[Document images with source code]
⟨

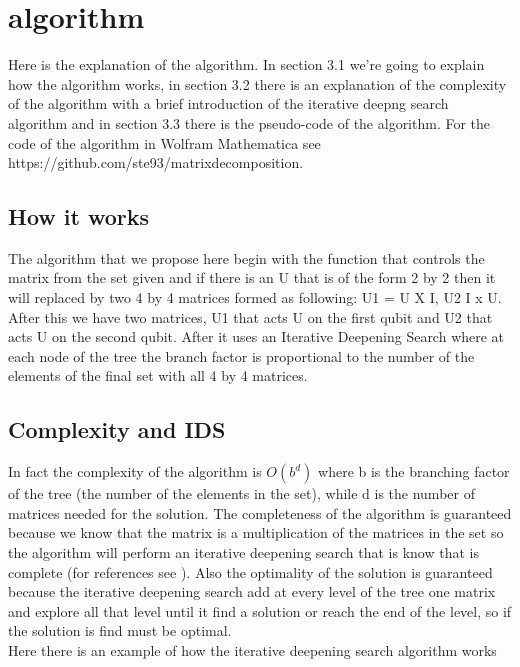 \documentclass{amsart}
\begin{document}
\section{algorithm}
Here is the explanation of the algorithm. In section 3.1 we're going to explain how the algorithm works, in section 3.2 there is an explanation of the complexity of the algorithm with a brief introduction of the iterative deepng search algorithm and in section 3.3 there is the pseudo-code of the algorithm.
For the code of the algorithm in Wolfram Mathematica see https://github.com/ste93/matrixdecomposition. \\
\subsection{How it works}
The algorithm that we propose here begin with the function that controls the matrix from the set given and if there is an U that is of the form 2 by 2 then it will replaced by two 4 by 4 matrices formed as following:
U1 = U X I, U2 I x U. After this we have two matrices, U1 that acts U on the first qubit and U2 that acts U on the second qubit.
After it uses an Iterative Deepening Search where at each node of the tree the branch factor is proportional to the number of the elements of the final set with all 4 by 4 matrices.\\

\subsection{Complexity and IDS}
In fact the complexity of the algorithm is $O(b^d)$ where b is the branching factor of the tree (the number of the elements in the set), while d is the number of matrices needed for the solution.
The completeness of the algorithm is guaranteed because we know that the matrix is a multiplication of the matrices in the set so the algorithm will perform an iterative deepening search that is know that is complete (for references see ).
Also the optimality of the solution is guaranteed because the iterative deepening search add at every level of the tree one matrix and explore all that level until it find a solution or reach the end of the level, so if the solution is find must be optimal.\\


Here there is an example of how the iterative deepening search algorithm works\\\\
\end{document}
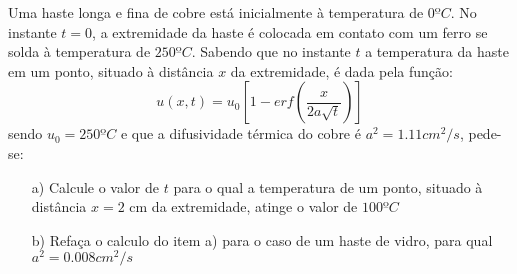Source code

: \linespread{1.5}

Uma haste longa e fina de cobre está inicialmente à temperatura de $0ºC$. No instante $t=0$, a extremidade da haste é colocada em contato com um ferro se solda à temperatura de $250ºC$. Sabendo que no instante $t$ a temperatura da haste em um ponto, situado à distância $x$ da extremidade, é dada pela função:
\begin{equation*}
    u(x,t) = u_0\left[1-erf\left(\frac{x}{2a\sqrt{t}}\right)\right]
\end{equation*}
sendo $u_0 = 250ºC$ e que a difusividade térmica do cobre é $a^2 = 1.11cm^2/s$, pede-se:
\begin{itemize}
    \item[a)]Calcule o valor de $t$ para o qual a temperatura de um ponto, situado à distância $x=2$ cm da extremidade, atinge o valor de $100ºC$
    \item[b)] Refaça o calculo do item a) para o caso de um haste de vidro, para qual $a^2 = 0.008 cm^2/s$
\end{itemize}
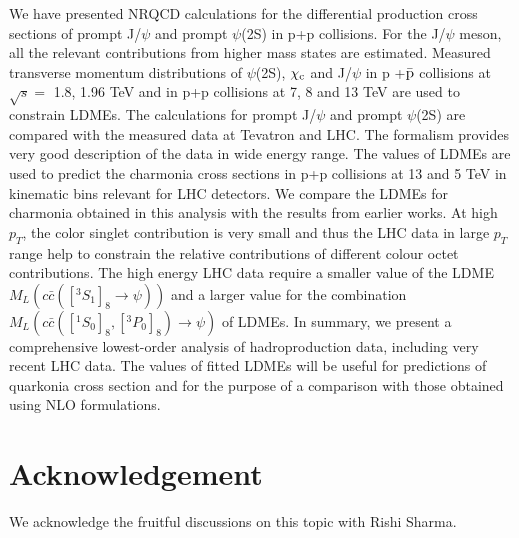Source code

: \documentclass[12pt,a4paper,final]{iopart}
\newcommand{\barc}{{\bar{c}}}
\begin{document}
  We have presented NRQCD calculations for the differential production 
  cross sections of prompt J/$\psi$ and prompt $\psi$(2S) in  p+p collisions.
  For the J/$\psi$ meson, all the relevant contributions from higher mass states 
  are estimated. 
  Measured transverse momentum distributions of $\psi$(2S), $\chi_{\rm c}$ and J/$\psi$ 
  in p +{$\bar {\rm p}$} collisions at $\sqrt{s}=$ 1.8, 1.96 TeV and in p+p collisions at 
  7, 8 and 13 TeV are used to constrain LDMEs. 
  The calculations for  prompt J/$\psi$ and prompt $\psi$(2S) are compared with the measured 
  data at Tevatron and LHC. 
  The formalism provides  very good description of the data in wide energy range. 
  The values of LDMEs are used to predict the charmonia cross sections in p+p collisions 
  at 13 and 5 TeV in kinematic bins relevant for LHC detectors. 
  We compare the LDMEs for charmonia obtained in this analysis with the results from earlier works.
 {\color{black}   
   At high $p_T$, the color singlet contribution is very small and thus the LHC data in large $p_T$ range 
   help to constrain the relative contributions of different colour octet contributions.
   The high energy LHC data require a smaller value of the LDME $M_{L}(c\barc([^3S_1]_{8}\rightarrow \psi))$ 
   and a larger value for the combination  $M_{L}(c\barc([^1S_0]_{8},[^3P_0]_{8})\rightarrow \psi)$ of LDMEs.   
   In summary, we present a comprehensive lowest-order analysis of hadroproduction data, 
   including very recent LHC data. The values of fitted LDMEs will be useful for 
   predictions of quarkonia cross section and for the purpose of a comparison with those 
   obtained using NLO formulations.
 }

\section*{Acknowledgement}
 We acknowledge the fruitful discussions on this topic with Rishi Sharma.
\end{document}

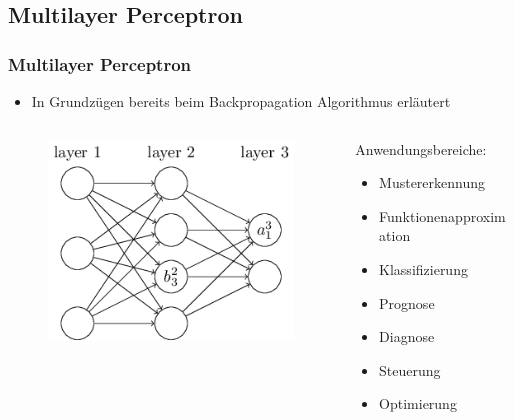 \subsection{Multilayer Perceptron}

\begin{frame}[fragile]
\frametitle{Multilayer Perceptron}

\hspace{-5mm}

\begin{itemize}
\item In Grundzügen bereits beim Backpropagation Algorithmus erläutert 
\end{itemize}

\hspace{5mm}

\begin{columns}

\begin{column}{.5\textwidth}
\begin{figure}
	\includegraphics[width=\linewidth]{./zusatz/multilayerPerceptron/img/biasAct_notation}
\end{figure}
\end{column}

\begin{column}{.5\textwidth}

Anwendungsbereiche: 
\begin{itemize}
\item Mustererkennung 
\item Funktionenapproximation
\item Klassifizierung
\item Prognose
\item Diagnose
\item Steuerung 
\item Optimierung
\end{itemize}
\end{column}


\end{columns}
\end{frame}
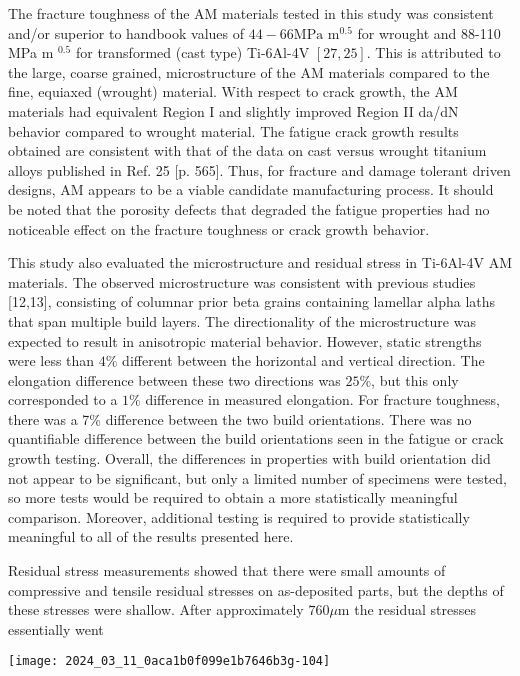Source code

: \documentclass[10pt]{article}
\begin{document}
The fracture toughness of the AM materials tested in this study was consistent and/or superior to handbook values of $44-66 \mathrm{MPa}$ $\mathrm{m}^{0.5}$ for wrought and 88-110 MPa m ${ }^{0.5}$ for transformed (cast type) Ti-6Al-4V $[27,25]$. This is attributed to the large, coarse grained, microstructure of the AM materials compared to the fine, equiaxed (wrought) material. With respect to crack growth, the AM materials had equivalent Region I and slightly improved Region II da/dN behavior compared to wrought material. The fatigue crack growth results obtained are consistent with that of the data on cast versus wrought titanium alloys published in Ref. 25 [p. 565]. Thus, for fracture and damage tolerant driven designs, AM appears to be a viable candidate manufacturing process. It should be noted that the porosity defects that degraded the fatigue properties had no noticeable effect on the fracture toughness or crack growth behavior.

This study also evaluated the microstructure and residual stress in Ti-6Al-4V AM materials. The observed microstructure was consistent with previous studies [12,13], consisting of columnar prior beta grains containing lamellar alpha laths that span multiple build layers. The directionality of the microstructure was expected to result in anisotropic material behavior. However, static strengths were less than $4 \%$ different between the horizontal and vertical direction. The elongation difference between these two directions was $25 \%$, but this only corresponded to a $1 \%$ difference in measured elongation. For fracture toughness, there was a 7\% difference between the two build orientations. There was no quantifiable difference between the build orientations seen in the fatigue or crack growth testing. Overall, the differences in properties with build orientation did not appear to be significant, but only a limited number of specimens were tested, so more tests would be required to obtain a more statistically meaningful comparison. Moreover, additional testing is required to provide statistically meaningful to all of the results presented here.

Residual stress measurements showed that there were small amounts of compressive and tensile residual stresses on as-deposited parts, but the depths of these stresses were shallow. After approximately $760 \mu \mathrm{m}$ the residual stresses essentially went

\begin{center}
\texttt{[image: 2024\_03\_11\_0aca1b0f099e1b7646b3g-104]}
\end{center}
\end{document}
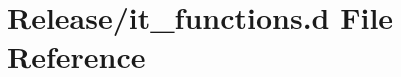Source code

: \hypertarget{it__functions_8d}{}\section{Release/it\+\_\+functions.d File Reference}
\label{it__functions_8d}
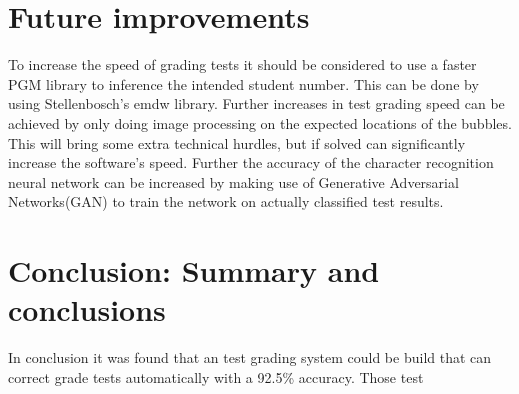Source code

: \section{Future improvements}

To increase the speed of grading tests it should be considered to use a faster PGM library to inference the intended student number. This can be done by using Stellenbosch's emdw library. Further increases in test grading speed can be achieved by only doing image processing on the expected locations of the bubbles. This will bring some extra technical hurdles, but if solved can significantly increase the software's speed. Further the accuracy of the character recognition neural network can be increased by making use of Generative Adversarial Networks(GAN) to train the network on actually classified test results.

\section{Conclusion: Summary and conclusions}

In conclusion it was found that an test grading system could be build that can correct grade tests automatically with a 92.5\% accuracy. Those test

⟩

WORK REQUIRED: Give the entries above again exactly, minus their pictures.

ANSWER TO THIS PROBLEM:
 \documentclass{amsart}
\begin{document}
\section{algorithm}
Here is the explanation of the algorithm. In section 3.1 we're going to explain how the algorithm works, in section 3.2 there is an explanation of the complexity of the algorithm with a brief introduction of the iterative deepng search algorithm and in section 3.3 there is the pseudo-code of the algorithm.
For the code of the algorithm in Wolfram Mathematica see https://github.com/ste93/matrixdecomposition. \\
\subsection{How it works}
The algorithm that we propose here begin with the function that controls the matrix from the set given and if there is an U that is of the form 2 by 2 then it will replaced by two 4 by 4 matrices formed as following:
U1 = U X I, U2 I x U. After this we have two matrices, U1 that acts U on the first qubit and U2 that acts U on the second qubit.
After it uses an Iterative Deepening Search where at each node of the tree the branch factor is proportional to the number of the elements of the final set with all 4 by 4 matrices.\\

\subsection{Complexity and IDS}
In fact the complexity of the algorithm is $O(b^d)$ where b is the branching factor of the tree (the number of the elements in the set), while d is the number of matrices needed for the solution.
The completeness of the algorithm is guaranteed because we know that the matrix is a multiplication of the matrices in the set so the algorithm will perform an iterative deepening search that is know that is complete (for references see ).
Also the optimality of the solution is guaranteed because the iterative deepening search add at every level of the tree one matrix and explore all that level until it find a solution or reach the end of the level, so if the solution is find must be optimal.\\


Here there is an example of how the iterative deepening search algorithm works\\\\
\end{document}
Source code

: \linespread{1.5}

Uma haste longa e fina de cobre está inicialmente à temperatura de $0ºC$. No instante $t=0$, a extremidade da haste é colocada em contato com um ferro se solda à temperatura de $250ºC$. Sabendo que no instante $t$ a temperatura da haste em um ponto, situado à distância $x$ da extremidade, é dada pela função:
\begin{equation*}
    u(x,t) = u_0\left[1-erf\left(\frac{x}{2a\sqrt{t}}\right)\right]
\end{equation*}
sendo $u_0 = 250ºC$ e que a difusividade térmica do cobre é $a^2 = 1.11cm^2/s$, pede-se:
\begin{itemize}
    \item[a)]Calcule o valor de $t$ para o qual a temperatura de um ponto, situado à distância $x=2$ cm da extremidade, atinge o valor de $100ºC$
    \item[b)] Refaça o calculo do item a) para o caso de um haste de vidro, para qual $a^2 = 0.008 cm^2/s$
\end{itemize}
Source code

: \documentclass[12pt,a4paper,final]{iopart}
\newcommand{\barc}{{\bar{c}}}
\begin{document}
  We have presented NRQCD calculations for the differential production 
  cross sections of prompt J/$\psi$ and prompt $\psi$(2S) in  p+p collisions.
  For the J/$\psi$ meson, all the relevant contributions from higher mass states 
  are estimated. 
  Measured transverse momentum distributions of $\psi$(2S), $\chi_{\rm c}$ and J/$\psi$ 
  in p +{$\bar {\rm p}$} collisions at $\sqrt{s}=$ 1.8, 1.96 TeV and in p+p collisions at 
  7, 8 and 13 TeV are used to constrain LDMEs. 
  The calculations for  prompt J/$\psi$ and prompt $\psi$(2S) are compared with the measured 
  data at Tevatron and LHC. 
  The formalism provides  very good description of the data in wide energy range. 
  The values of LDMEs are used to predict the charmonia cross sections in p+p collisions 
  at 13 and 5 TeV in kinematic bins relevant for LHC detectors. 
  We compare the LDMEs for charmonia obtained in this analysis with the results from earlier works.
 {\color{black}   
   At high $p_T$, the color singlet contribution is very small and thus the LHC data in large $p_T$ range 
   help to constrain the relative contributions of different colour octet contributions.
   The high energy LHC data require a smaller value of the LDME $M_{L}(c\barc([^3S_1]_{8}\rightarrow \psi))$ 
   and a larger value for the combination  $M_{L}(c\barc([^1S_0]_{8},[^3P_0]_{8})\rightarrow \psi)$ of LDMEs.   
   In summary, we present a comprehensive lowest-order analysis of hadroproduction data, 
   including very recent LHC data. The values of fitted LDMEs will be useful for 
   predictions of quarkonia cross section and for the purpose of a comparison with those 
   obtained using NLO formulations.
 }

\section*{Acknowledgement}
 We acknowledge the fruitful discussions on this topic with Rishi Sharma.
\end{document}

 \subsection{Multilayer Perceptron}

\begin{frame}[fragile]
\frametitle{Multilayer Perceptron}

\hspace{-5mm}

\begin{itemize}
\item In Grundzügen bereits beim Backpropagation Algorithmus erläutert 
\end{itemize}

\hspace{5mm}

\begin{columns}

\begin{column}{.5\textwidth}
\begin{figure}
	\includegraphics[width=\linewidth]{./zusatz/multilayerPerceptron/img/biasAct_notation}
\end{figure}
\end{column}

\begin{column}{.5\textwidth}

Anwendungsbereiche: 
\begin{itemize}
\item Mustererkennung 
\item Funktionenapproximation
\item Klassifizierung
\item Prognose
\item Diagnose
\item Steuerung 
\item Optimierung
\end{itemize}
\end{column}


\end{columns}
\end{frame}
Source code

: \documentclass[10pt]{article}
\begin{document}
The fracture toughness of the AM materials tested in this study was consistent and/or superior to handbook values of $44-66 \mathrm{MPa}$ $\mathrm{m}^{0.5}$ for wrought and 88-110 MPa m ${ }^{0.5}$ for transformed (cast type) Ti-6Al-4V $[27,25]$. This is attributed to the large, coarse grained, microstructure of the AM materials compared to the fine, equiaxed (wrought) material. With respect to crack growth, the AM materials had equivalent Region I and slightly improved Region II da/dN behavior compared to wrought material. The fatigue crack growth results obtained are consistent with that of the data on cast versus wrought titanium alloys published in Ref. 25 [p. 565]. Thus, for fracture and damage tolerant driven designs, AM appears to be a viable candidate manufacturing process. It should be noted that the porosity defects that degraded the fatigue properties had no noticeable effect on the fracture toughness or crack growth behavior.

This study also evaluated the microstructure and residual stress in Ti-6Al-4V AM materials. The observed microstructure was consistent with previous studies [12,13], consisting of columnar prior beta grains containing lamellar alpha laths that span multiple build layers. The directionality of the microstructure was expected to result in anisotropic material behavior. However, static strengths were less than $4 \%$ different between the horizontal and vertical direction. The elongation difference between these two directions was $25 \%$, but this only corresponded to a $1 \%$ difference in measured elongation. For fracture toughness, there was a 7\% difference between the two build orientations. There was no quantifiable difference between the build orientations seen in the fatigue or crack growth testing. Overall, the differences in properties with build orientation did not appear to be significant, but only a limited number of specimens were tested, so more tests would be required to obtain a more statistically meaningful comparison. Moreover, additional testing is required to provide statistically meaningful to all of the results presented here.

Residual stress measurements showed that there were small amounts of compressive and tensile residual stresses on as-deposited parts, but the depths of these stresses were shallow. After approximately $760 \mu \mathrm{m}$ the residual stresses essentially went

\begin{center}
\texttt{[image: 2024\_03\_11\_0aca1b0f099e1b7646b3g-104]}
\end{center}
\end{document}
Source code

: \hypertarget{it__functions_8d}{}\section{Release/it\+\_\+functions.d File Reference}
\label{it__functions_8d}
Source code

: \section{Future improvements}

To increase the speed of grading tests it should be considered to use a faster PGM library to inference the intended student number. This can be done by using Stellenbosch's emdw library. Further increases in test grading speed can be achieved by only doing image processing on the expected locations of the bubbles. This will bring some extra technical hurdles, but if solved can significantly increase the software's speed. Further the accuracy of the character recognition neural network can be increased by making use of Generative Adversarial Networks(GAN) to train the network on actually classified test results.

\section{Conclusion: Summary and conclusions}

In conclusion it was found that an test grading system could be build that can correct grade tests automatically with a 92.5\% accuracy. Those test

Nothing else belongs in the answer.